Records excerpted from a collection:

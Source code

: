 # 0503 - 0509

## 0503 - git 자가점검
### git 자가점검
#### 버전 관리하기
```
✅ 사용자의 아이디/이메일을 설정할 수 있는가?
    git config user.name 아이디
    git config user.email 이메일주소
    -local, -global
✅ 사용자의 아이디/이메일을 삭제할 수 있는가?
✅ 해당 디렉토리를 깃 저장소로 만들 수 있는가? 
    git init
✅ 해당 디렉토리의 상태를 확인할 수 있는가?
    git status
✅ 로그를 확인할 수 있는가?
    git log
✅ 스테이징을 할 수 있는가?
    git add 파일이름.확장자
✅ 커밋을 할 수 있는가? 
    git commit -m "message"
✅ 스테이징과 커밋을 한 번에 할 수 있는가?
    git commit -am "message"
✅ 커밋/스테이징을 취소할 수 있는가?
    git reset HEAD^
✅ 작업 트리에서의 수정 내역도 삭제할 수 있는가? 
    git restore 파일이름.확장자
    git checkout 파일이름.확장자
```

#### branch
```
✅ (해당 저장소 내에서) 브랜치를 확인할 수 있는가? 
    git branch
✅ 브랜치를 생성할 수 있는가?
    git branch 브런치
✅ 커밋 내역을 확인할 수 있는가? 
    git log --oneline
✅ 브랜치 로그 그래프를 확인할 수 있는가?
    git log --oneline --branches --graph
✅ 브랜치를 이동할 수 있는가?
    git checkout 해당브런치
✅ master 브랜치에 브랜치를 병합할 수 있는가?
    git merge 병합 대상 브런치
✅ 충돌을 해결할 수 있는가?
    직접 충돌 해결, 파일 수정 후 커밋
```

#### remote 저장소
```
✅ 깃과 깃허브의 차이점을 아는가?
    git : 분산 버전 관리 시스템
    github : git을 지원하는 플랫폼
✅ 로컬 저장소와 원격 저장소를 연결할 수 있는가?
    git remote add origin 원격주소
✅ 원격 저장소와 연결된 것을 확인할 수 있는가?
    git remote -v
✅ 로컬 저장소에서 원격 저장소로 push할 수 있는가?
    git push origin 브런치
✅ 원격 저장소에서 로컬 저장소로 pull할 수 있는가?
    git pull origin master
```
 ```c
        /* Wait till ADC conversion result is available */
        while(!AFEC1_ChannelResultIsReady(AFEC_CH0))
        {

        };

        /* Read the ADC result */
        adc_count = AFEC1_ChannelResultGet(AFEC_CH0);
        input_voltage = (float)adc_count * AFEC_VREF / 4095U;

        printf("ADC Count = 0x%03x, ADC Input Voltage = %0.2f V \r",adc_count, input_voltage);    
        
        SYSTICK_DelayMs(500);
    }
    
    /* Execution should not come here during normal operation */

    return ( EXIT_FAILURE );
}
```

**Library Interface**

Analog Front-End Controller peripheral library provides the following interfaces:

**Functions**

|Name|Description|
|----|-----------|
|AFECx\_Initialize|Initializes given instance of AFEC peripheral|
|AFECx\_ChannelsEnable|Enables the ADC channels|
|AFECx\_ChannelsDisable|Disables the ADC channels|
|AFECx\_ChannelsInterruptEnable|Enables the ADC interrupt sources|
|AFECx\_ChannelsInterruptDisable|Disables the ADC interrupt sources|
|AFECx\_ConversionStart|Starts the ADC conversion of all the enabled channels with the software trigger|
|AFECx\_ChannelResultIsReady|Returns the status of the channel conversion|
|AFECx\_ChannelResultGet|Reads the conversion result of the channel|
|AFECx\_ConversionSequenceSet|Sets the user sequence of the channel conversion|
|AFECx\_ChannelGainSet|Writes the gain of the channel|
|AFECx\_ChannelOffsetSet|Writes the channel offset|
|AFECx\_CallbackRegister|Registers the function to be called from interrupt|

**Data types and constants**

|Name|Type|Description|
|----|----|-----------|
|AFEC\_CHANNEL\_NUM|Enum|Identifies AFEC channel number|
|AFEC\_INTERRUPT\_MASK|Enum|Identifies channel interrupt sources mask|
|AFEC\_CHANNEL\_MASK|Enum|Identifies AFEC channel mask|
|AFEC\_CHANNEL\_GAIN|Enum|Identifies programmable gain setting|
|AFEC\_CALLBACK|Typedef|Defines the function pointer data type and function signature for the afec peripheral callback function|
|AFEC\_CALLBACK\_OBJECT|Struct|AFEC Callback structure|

■ **WORK INSTRUCTION**:
Report every line in the data that holds "Enum", copying each one.

■ **ANSWER SPACE**:
|AFEC\_CHANNEL\_NUM|Enum|Identifies AFEC channel number|
|AFEC\_INTERRUPT\_MASK|Enum|Identifies channel interrupt sources mask|
|AFEC\_CHANNEL\_MASK|Enum|Identifies AFEC channel mask|
|AFEC\_CHANNEL\_GAIN|Enum|Identifies programmable gain setting|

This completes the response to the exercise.